Stored data entries:
━━━
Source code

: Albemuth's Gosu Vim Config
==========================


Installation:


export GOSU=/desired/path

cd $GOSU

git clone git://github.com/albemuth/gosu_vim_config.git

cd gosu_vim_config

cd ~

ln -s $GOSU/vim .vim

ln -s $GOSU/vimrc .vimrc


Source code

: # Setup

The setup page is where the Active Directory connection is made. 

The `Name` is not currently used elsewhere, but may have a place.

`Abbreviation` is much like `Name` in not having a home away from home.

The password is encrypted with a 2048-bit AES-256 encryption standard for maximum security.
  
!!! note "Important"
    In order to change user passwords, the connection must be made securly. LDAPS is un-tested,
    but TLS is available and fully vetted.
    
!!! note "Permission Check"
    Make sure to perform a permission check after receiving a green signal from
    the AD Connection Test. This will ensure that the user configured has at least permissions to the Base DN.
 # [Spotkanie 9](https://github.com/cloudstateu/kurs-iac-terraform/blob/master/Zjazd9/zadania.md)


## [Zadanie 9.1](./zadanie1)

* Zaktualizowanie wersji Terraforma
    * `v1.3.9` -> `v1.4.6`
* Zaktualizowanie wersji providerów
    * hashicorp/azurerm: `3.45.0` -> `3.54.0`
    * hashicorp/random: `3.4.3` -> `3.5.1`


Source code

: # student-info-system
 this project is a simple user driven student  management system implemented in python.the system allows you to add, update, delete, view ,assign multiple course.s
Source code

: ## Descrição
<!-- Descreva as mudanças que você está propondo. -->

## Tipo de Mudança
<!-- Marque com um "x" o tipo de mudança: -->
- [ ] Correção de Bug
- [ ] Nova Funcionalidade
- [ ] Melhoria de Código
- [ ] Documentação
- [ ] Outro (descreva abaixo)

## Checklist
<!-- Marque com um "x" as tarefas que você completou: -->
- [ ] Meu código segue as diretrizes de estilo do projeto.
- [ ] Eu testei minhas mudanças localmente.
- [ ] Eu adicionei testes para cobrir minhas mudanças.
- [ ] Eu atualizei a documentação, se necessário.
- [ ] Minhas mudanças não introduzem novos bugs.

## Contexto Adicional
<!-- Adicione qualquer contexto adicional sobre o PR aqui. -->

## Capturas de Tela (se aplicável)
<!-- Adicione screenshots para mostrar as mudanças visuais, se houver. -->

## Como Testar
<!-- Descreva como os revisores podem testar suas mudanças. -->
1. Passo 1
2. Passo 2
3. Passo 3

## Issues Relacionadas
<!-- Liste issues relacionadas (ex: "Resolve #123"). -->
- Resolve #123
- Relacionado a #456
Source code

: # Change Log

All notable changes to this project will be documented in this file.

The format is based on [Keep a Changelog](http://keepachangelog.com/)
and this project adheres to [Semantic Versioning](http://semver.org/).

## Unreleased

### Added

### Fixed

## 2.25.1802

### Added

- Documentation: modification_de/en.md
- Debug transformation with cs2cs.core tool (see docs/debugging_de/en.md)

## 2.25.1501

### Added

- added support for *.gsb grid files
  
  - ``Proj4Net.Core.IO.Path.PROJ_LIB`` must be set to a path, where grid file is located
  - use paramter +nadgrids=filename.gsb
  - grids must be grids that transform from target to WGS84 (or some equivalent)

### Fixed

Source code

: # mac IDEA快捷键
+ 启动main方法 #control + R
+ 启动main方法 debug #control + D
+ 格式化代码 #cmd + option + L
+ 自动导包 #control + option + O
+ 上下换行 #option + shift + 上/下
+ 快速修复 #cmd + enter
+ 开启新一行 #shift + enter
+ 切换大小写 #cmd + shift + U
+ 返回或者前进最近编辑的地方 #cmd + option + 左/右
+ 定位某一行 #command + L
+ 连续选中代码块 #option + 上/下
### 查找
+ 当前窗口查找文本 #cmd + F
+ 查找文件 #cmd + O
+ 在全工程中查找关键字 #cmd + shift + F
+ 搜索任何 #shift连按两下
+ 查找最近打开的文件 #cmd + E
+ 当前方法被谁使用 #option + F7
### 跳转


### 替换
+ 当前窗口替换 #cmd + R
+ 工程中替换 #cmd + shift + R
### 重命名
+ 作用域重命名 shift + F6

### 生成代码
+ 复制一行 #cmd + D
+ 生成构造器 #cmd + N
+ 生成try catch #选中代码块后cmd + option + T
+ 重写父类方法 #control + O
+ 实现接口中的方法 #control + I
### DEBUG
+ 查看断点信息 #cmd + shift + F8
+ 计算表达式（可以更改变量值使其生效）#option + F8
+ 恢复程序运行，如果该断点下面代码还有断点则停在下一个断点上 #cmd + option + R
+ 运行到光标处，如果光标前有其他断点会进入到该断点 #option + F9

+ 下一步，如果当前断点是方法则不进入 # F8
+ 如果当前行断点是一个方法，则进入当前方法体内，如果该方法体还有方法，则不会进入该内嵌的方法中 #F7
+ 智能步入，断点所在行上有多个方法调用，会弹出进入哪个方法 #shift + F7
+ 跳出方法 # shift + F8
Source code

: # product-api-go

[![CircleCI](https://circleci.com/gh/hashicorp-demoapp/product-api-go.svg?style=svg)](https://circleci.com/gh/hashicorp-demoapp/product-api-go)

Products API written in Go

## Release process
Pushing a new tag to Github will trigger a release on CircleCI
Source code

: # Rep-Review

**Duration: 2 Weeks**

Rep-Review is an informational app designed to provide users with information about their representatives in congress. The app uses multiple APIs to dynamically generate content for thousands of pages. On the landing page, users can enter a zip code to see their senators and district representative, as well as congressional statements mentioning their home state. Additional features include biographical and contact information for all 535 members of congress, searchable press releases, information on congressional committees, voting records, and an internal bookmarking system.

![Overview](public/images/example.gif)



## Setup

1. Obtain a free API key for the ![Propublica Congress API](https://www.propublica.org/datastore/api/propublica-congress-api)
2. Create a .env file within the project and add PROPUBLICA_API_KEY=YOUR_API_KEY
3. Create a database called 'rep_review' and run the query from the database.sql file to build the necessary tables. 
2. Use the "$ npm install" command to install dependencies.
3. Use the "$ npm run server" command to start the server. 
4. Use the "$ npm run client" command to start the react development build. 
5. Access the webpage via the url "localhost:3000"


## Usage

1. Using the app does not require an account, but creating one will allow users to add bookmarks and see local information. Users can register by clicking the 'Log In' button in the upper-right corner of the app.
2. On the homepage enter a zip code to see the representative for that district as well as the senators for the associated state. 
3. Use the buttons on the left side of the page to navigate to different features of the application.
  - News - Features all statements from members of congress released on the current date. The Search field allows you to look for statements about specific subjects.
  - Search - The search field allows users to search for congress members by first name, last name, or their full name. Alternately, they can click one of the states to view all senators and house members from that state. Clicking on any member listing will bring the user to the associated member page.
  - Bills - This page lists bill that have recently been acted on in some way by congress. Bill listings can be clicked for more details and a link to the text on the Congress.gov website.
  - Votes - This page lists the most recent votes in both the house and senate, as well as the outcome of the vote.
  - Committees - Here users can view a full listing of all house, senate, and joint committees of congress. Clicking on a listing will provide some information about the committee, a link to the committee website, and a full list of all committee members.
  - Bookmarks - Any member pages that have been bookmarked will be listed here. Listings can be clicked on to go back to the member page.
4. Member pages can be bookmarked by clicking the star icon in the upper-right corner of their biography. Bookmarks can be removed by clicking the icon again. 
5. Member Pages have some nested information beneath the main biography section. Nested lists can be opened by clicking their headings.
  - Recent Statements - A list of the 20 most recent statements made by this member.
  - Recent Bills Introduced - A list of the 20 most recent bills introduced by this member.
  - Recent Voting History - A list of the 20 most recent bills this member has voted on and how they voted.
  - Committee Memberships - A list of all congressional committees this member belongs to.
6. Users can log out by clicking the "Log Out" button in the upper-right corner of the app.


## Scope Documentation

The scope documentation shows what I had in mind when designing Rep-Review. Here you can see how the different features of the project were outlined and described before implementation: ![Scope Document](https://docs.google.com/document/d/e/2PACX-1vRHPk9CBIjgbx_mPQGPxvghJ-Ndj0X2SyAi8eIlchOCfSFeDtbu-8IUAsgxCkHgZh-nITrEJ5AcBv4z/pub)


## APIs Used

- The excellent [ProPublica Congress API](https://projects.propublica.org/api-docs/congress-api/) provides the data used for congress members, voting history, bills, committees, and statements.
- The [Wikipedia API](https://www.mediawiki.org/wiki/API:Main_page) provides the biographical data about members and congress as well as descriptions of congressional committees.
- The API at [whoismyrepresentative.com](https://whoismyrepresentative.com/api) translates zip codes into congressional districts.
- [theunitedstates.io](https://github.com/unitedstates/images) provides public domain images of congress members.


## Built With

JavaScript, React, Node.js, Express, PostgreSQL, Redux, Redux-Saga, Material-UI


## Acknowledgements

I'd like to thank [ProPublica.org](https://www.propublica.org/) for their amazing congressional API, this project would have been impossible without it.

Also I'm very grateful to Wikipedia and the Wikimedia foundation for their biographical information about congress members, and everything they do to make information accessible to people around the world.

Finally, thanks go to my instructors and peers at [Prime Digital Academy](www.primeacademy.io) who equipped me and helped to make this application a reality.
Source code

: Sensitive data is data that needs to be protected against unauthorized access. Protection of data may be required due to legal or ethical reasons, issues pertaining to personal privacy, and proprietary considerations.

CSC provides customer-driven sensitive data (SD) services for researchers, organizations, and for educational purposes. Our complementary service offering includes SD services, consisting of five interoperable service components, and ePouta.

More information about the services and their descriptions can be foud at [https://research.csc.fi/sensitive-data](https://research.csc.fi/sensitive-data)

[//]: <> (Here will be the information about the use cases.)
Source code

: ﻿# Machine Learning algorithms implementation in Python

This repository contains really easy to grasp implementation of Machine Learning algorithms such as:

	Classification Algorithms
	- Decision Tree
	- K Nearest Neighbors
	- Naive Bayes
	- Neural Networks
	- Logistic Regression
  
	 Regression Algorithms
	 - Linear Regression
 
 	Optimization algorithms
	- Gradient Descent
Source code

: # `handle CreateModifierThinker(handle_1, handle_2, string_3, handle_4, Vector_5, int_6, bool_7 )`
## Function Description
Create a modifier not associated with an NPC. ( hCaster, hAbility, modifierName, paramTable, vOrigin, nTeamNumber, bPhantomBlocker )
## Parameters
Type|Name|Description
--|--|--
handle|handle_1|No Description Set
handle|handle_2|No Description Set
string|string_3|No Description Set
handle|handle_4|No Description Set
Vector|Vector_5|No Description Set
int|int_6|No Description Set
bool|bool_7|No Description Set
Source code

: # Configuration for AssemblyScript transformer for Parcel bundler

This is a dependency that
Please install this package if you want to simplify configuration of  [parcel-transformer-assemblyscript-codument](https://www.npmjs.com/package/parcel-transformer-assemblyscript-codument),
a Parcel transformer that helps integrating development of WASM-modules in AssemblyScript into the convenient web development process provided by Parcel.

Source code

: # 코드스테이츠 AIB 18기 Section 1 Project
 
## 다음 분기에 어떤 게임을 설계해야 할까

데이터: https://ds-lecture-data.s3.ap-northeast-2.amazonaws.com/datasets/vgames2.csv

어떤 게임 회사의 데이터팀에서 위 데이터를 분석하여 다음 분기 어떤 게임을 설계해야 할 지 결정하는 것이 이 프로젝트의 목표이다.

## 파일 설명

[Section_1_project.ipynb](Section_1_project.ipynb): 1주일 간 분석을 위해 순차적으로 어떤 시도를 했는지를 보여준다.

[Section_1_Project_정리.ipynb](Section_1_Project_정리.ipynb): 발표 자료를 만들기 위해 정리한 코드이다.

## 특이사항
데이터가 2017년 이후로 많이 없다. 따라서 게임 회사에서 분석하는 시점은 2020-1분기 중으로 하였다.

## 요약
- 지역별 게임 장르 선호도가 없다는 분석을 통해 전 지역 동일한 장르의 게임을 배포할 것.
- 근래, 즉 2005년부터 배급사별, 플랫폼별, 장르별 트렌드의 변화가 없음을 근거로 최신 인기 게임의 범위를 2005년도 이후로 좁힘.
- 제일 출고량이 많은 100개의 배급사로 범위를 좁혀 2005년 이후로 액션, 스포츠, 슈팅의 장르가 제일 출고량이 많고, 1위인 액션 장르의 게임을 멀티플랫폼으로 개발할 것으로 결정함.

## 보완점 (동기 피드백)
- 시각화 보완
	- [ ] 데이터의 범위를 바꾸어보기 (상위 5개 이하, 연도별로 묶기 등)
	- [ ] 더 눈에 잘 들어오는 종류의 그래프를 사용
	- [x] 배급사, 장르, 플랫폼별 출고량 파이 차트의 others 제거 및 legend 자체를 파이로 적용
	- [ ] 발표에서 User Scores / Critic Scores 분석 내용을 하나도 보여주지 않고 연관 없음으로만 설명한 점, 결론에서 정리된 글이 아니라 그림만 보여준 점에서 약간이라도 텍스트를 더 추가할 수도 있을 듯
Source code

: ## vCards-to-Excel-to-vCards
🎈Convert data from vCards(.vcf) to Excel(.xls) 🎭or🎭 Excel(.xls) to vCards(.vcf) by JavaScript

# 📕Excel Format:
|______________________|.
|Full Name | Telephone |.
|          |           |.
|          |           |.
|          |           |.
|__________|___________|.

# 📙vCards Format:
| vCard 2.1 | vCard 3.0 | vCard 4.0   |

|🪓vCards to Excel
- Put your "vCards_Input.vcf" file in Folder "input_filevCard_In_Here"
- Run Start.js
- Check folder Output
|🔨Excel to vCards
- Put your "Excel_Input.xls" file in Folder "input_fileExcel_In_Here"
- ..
━━━
Taking the line with "1. Using the" as the first and the line with "3. Use the buttons" as the last, retype that stretch of the data above exactly, with no other lines.

1. Using the app does not require an account, but creating one will allow users to add bookmarks and see local information. Users can register by clicking the 'Log In' button in the upper-right corner of the app.
2. On the homepage enter a zip code to see the representative for that district as well as the senators for the associated state. 
3. Use the buttons on the left side of the page to navigate to different features of the application.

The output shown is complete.